Pero cada vez que en el magín de uno está tomando cuerpo la anécdota burbujeante que distraería al ceñudo lector, precisamente la realidad se encarga de frustrar el anhelo lúdicro con un torrentoso flujo de números rojos, que ya abarrotan el archivo del escribano. ¿Una muestra? «La crisis global, que ha arrastrado al crecimiento económico al nivel más bajo desde la Segunda Guerra Mundial, podría dejar 50 millones de nuevos desempleados…»
Caramba, no importa que uno, incurable socialista de inspiración y credo marxistas, se vea tentado a solazarse con noticias como las que siguen: «La empresa automotriz Ford cerró 2008 con la peor pérdida de su historia: 14 mil 600 millones de dólares; Toshiba concluye el año con tres mil 100 millones menos; la economía de Estados Unidos registró una contracción del 3,8 por ciento, la mayor en cinco lustros, al crecer apenas 1,3 por ciento, menor que el porcentaje, de 2, reportado en 2007, cuando se constató el incremento más lento desde la pasada recesión, en 2001…» No importa, no. Creo que difícil le resultará alegrarse incluso al más acérrimo impugnador del status quo, entre otras razones porque la debacle económica y financiera que comenzó en USA y medra cual alud de nieve, tirando del orbe industrializado, se hace sentir con vigor impar en los países subdesarrollados y en los sectores más frágiles de la humanidad.
Y de sobra se sabe que los desafueros de los menos, los pudientes, repercuten entre los más, los «condenados de la Tierra» al decir de Frantz Fanon, con mucha más fuerza que el eco enclaustrado. No en vano la Comisión Económica para América Latina y el Caribe (CEPAL) ha asegurado que la ampliación del desempleo y la caída de las remesas en 2009, a expensas de la desaceleración mundial, golpearán a los hogares más pobres de la región, cuyo crecimiento se contraerá de 4,6 por ciento en 2008 a 1,9 por ciento en 2009, mientras el desempleo se elevará de 7,8 a 8,1 por ciento en el mismo lapso y las remesas rodarán por el suelo, junto con los ingresos por exportaciones.

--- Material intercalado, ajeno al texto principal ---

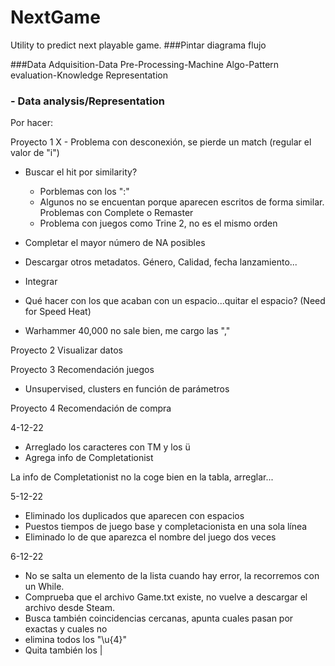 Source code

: # NextGame
Utility to predict next playable game.
###Pintar diagrama flujo


###Data Adquisition-Data Pre-Processing-Machine Algo-Pattern evaluation-Knowledge Representation
###                               - Data analysis/Representation


Por hacer:

Proyecto 1
X - Problema con desconexión, se pierde un match (regular el valor de "i")
- Buscar el hit por similarity?
    - Porblemas con los ":"
    - Algunos no se encuentan porque aparecen escritos de forma similar. Problemas con Complete o Remaster
    - Problema con juegos como Trine 2, no es el mismo orden

- Completar el mayor número de NA posibles
- Descargar otros metadatos. Género, Calidad, fecha lanzamiento...
- Integrar
- Qué hacer con los que acaban con un espacio...quitar el espacio? (Need for Speed Heat)
- Warhammer 40,000 no sale bien, me cargo las ","

Proyecto 2
Visualizar datos

Proyecto 3
Recomendación juegos
- Unsupervised, clusters en función de parámetros

Proyecto 4
Recomendación de compra



4-12-22

- Arreglado los caracteres con TM y los ü
- Agrega info de Completationist

La info de Completationist no la coge bien en la tabla, arreglar...

5-12-22

- Eliminado los duplicados que aparecen con espacios
- Puestos tiempos de juego base y completacionista en una sola línea
- Eliminado lo de que aparezca el nombre del juego dos veces

6-12-22

- No se salta un elemento de la lista cuando hay error, la recorremos con un While. 
- Comprueba que el archivo Game.txt existe, no vuelve a descargar el archivo desde Steam.
- Busca también coincidencias cercanas, apunta cuales pasan por exactas y cuales no
- elimina todos los "\u{4}" 
- Quita también los |  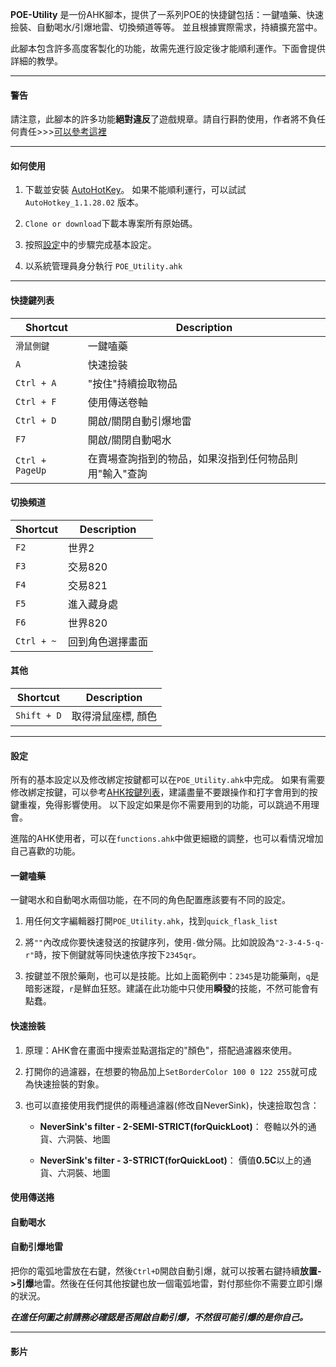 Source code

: 
**POE-Utility**
是一份AHK腳本，提供了一系列POE的快捷鍵包括：一鍵嗑藥、快速撿裝、自動喝水/引爆地雷、切換頻道等等。
並且根據實際需求，持續擴充當中。

此腳本包含許多高度客製化的功能，故需先進行設定後才能順利運作。下面會提供詳細的教學。

---
#### 警告 ####

請注意，此腳本的許多功能**絕對違反**了遊戲規章。請自行斟酌使用，作者將不負任何責任>>>[可以參考這裡](https://www.ptt.cc/bbs/PathofExile/M.1536799446.A.BB1.html)

---

#### 如何使用 ####

1. 下載並安裝 [AutoHotKey](https://www.autohotkey.com/)。 如果不能順利運行，可以試試 `AutoHotkey_1.1.28.02` 版本。

2. `Clone or download`下載本專案所有原始碼。

3. 按照[設定](#設定)中的步驟完成基本設定。

4. 以系統管理員身分執行 `POE_Utility.ahk`

---

#### 快捷鍵列表 ####

|Shortcut|Description|
|---    |---    |
| `滑鼠側鍵`      | 一鍵嗑藥 
| `A`      | 快速撿裝
| `Ctrl + A`      | "按住"持續撿取物品
| `Ctrl + F`      | 使用傳送卷軸 
| `Ctrl + D`      | 開啟/關閉自動引爆地雷
| `F7`      | 開啟/關閉自動喝水
| `Ctrl + PageUp`      | 在賣場查詢指到的物品，如果沒指到任何物品則用"輸入"查詢

#### 切換頻道 ####

|Shortcut|Description|
|---    |---    |
| `F2`      | 世界2
| `F3`      | 交易820
| `F4`      | 交易821
| `F5`      | 進入藏身處
| `F6`      | 世界820
| `Ctrl + ~`      | 回到角色選擇畫面

#### 其他 ####

|Shortcut|Description|
|---    |---    |
| `Shift + D`      | 取得滑鼠座標, 顏色

---

#### 設定 ####

所有的基本設定以及修改綁定按鍵都可以在`POE_Utility.ahk`中完成。
如果有需要修改綁定按鍵，可以參考[AHK按鍵列表](https://autohotkey.com/docs/KeyList.htm)，建議盡量不要跟操作和打字會用到的按鍵重複，免得影響使用。
以下設定如果是你不需要用到的功能，可以跳過不用理會。

進階的AHK使用者，可以在`functions.ahk`中做更細緻的調整，也可以看情況增加自己喜歡的功能。

#### 一鍵嗑藥 ####

一鍵喝水和自動喝水兩個功能，在不同的角色配置應該要有不同的設定。

1. 用任何文字編輯器打開`POE_Utility.ahk`，找到`quick_flask_list`

2. 將`""`內改成你要快速發送的按鍵序列，使用`-`做分隔。比如說設為`"2-3-4-5-q-r"`時，按下側鍵就等同快速依序按下`2345qr`。

3. 按鍵並不限於藥劑，也可以是技能。比如上面範例中：`2345`是功能藥劑，`q`是暗影迷蹤，`r`是鮮血狂怒。建議在此功能中只使用**瞬發**的技能，不然可能會有點蠢。

#### 快速撿裝 ####

1. 原理：AHK會在畫面中搜索並點選指定的"顏色"，搭配過濾器來使用。

2. 打開你的過濾器，在想要的物品加上`SetBorderColor 100 0 122 255`就可成為快速撿裝的對象。

3. 也可以直接使用我們提供的兩種過濾器(修改自NeverSink)，快速撿取包含：

   + **NeverSink's filter - 2-SEMI-STRICT(forQuickLoot)**： 卷軸以外的通貨、六洞裝、地圖
   
   + **NeverSink's filter - 3-STRICT(forQuickLoot)**： 價值**0.5C**以上的通貨、六洞裝、地圖

#### 使用傳送捲 ####

#### 自動喝水 ####

#### 自動引爆地雷 ####

把你的電弧地雷放在右鍵，然後`Ctrl+D`開啟自動引爆，就可以按著右鍵持續**放置->引爆**地雷。然後在任何其他按鍵也放一個電弧地雷，對付那些你不需要立即引爆的狀況。

***在進任何圖之前請務必確認是否開啟自動引爆，不然很可能引爆的是你自己。***


---

#### 影片 ####

<a href="https://www.youtube.com/watch?v=-sM8SynMM5I" target="_blank"></a>
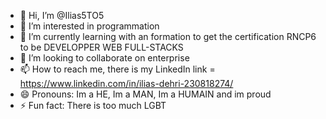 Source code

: - 👋 Hi, I’m @Ilias5TO5
- 👀 I’m interested in programmation
- 🌱 I’m currently learning with an formation to get the certification RNCP6 to be DEVELOPPER WEB FULL-STACKS
- 💞️ I’m looking to collaborate on enterprise
- 📫 How to reach me, there is my LinkedIn link = https://www.linkedin.com/in/ilias-dehri-230818274/
- 😄 Pronouns: Im a HE, Im a MAN, Im a HUMAIN and im proud
- ⚡ Fun fact: There is too much LGBT

<!---
Ilias5TO5/Ilias5TO5 is a ✨ special ✨ repository because its `README.md` (this file) appears on your GitHub profile.
You can click the Preview link to take a look at your changes.
--->
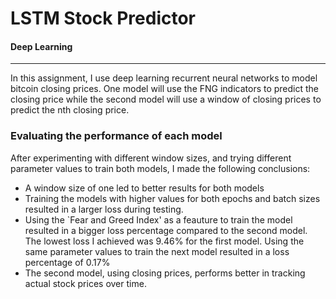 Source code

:  # LSTM Stock Predictor
 #### Deep Learning
 ---

In this assignment, I use deep learning recurrent neural networks to model bitcoin closing prices. One model will use the FNG indicators to predict the closing price while the second model will use a window of closing prices to predict the nth closing price.

### Evaluating the performance of each model
 After experimenting with different window sizes, and trying different parameter values to train both models, I made the following conclusions:
* A window size of one led to better results for both models
* Training the models with higher values for both epochs and batch sizes resulted in a larger loss during testing. 
* Using the `Fear and Greed Index' as a feauture to train the model resulted in a bigger loss percentage compared to the second model. The lowest loss I achieved was 9.46% for the first model. Using the same parameter values to train the next model resulted in a loss percentage of 0.17%
* The second model, using closing prices, performs better in tracking actual stock prices over time.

Ahora, pensándolo mejor, sí que hay pábulo para la esperanza trasuntada al menos en sonrisa tímida -ojalá alguna vez lográramos provocarlas-, pues, como asevera el académico francés Alain Bihr, el agravamiento de la situación económica abre la posibilidad de una ruptura revolucionaria que, ojo, dependerá de la capacidad de lucha de las capas populares. De esas mismas a las cuales «la burguesía y los gobiernos que defienden sus intereses tratarán (tratan) de hacer pagar los platos rotos» por una crisis que se remonta a la conmoción petrolera de la década de los setenta (siglo XX, claro), ha transitado por varias fases y, a todas luces, acaba de entrar en una nueva etapa, con los recientes desastres financieros y bancarios.
No yerra nuestra fuente al sentenciar que, si esa capacidad deviene suficiente, el capitalismo tiene sobrados motivos para inquietarse – hasta la paranoia, agregamos -, aun en el caso de que la partición de la riqueza de manera más favorable a los estratos populares suplante a la revolución, única cura radical de tanta injusticia acumulada.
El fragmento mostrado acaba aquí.